* _DATA EXCERPTS_
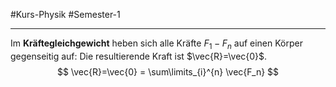 #Kurs-Physik  #Semester-1

---

Im **Kräftegleichgewicht** heben sich alle Kräfte $F_1-F_n$ auf einen Körper gegenseitig auf: Die resultierende Kraft ist $\vec{R}=\vec{0}$.
$$
\vec{R}=\vec{0} = \sum\limits_{i}^{n} \vec{F_n}
$$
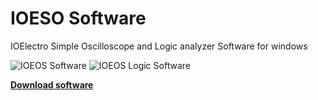 # IOESO Software
IOElectro Simple Oscilloscope and Logic analyzer Software for windows

![IOEOS Software](https://user-images.githubusercontent.com/64005694/147914445-85ad427b-67b4-4680-9065-ab7ed308141d.jpg)
![IOEOS Logic Software](https://user-images.githubusercontent.com/64005694/147914451-a7ba49b3-0531-4d66-b92f-572411b5d82f.jpg)

[**Download software**](https://github.com/ioeso/ioeso-software/releases)
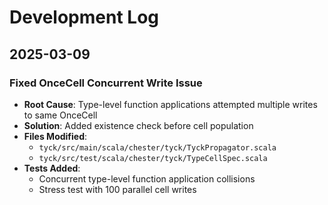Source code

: # Development Log

## 2025-03-09

### Fixed OnceCell Concurrent Write Issue
- **Root Cause**: Type-level function applications attempted multiple writes to same OnceCell
- **Solution**: Added existence check before cell population
- **Files Modified**:
  - `tyck/src/main/scala/chester/tyck/TyckPropagator.scala`
  - `tyck/src/test/scala/chester/tyck/TypeCellSpec.scala`
- **Tests Added**:
  - Concurrent type-level function application collisions
  - Stress test with 100 parallel cell writes
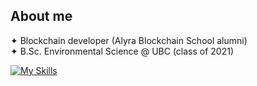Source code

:  ## About me
 ✦ Blockchain developer (Alyra Blockchain School alumni)
 <br/>
 ✦ B.Sc. Environmental Science @ UBC (class of 2021)



[![My Skills](https://skillicons.dev/icons?i=js,solidity,react,next,tailwind,figma)](https://skillicons.dev)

* _PROBLEM STATEMENT_
Reproduce exactly the lines that run from the line holding "- **Solution**: Added" through the final line of the entries, and omit every picture.

* _ANSWER SECTION_
- **Solution**: Added existence check before cell population
- **Files Modified**:
  - `tyck/src/main/scala/chester/tyck/TyckPropagator.scala`
  - `tyck/src/test/scala/chester/tyck/TypeCellSpec.scala`
- **Tests Added**:
  - Concurrent type-level function application collisions
  - Stress test with 100 parallel cell writes
Source code

:  ## About me
 ✦ Blockchain developer (Alyra Blockchain School alumni)
 <br/>
 ✦ B.Sc. Environmental Science @ UBC (class of 2021)



[![My Skills](https://skillicons.dev/icons?i=js,solidity,react,next,tailwind,figma)](https://skillicons.dev)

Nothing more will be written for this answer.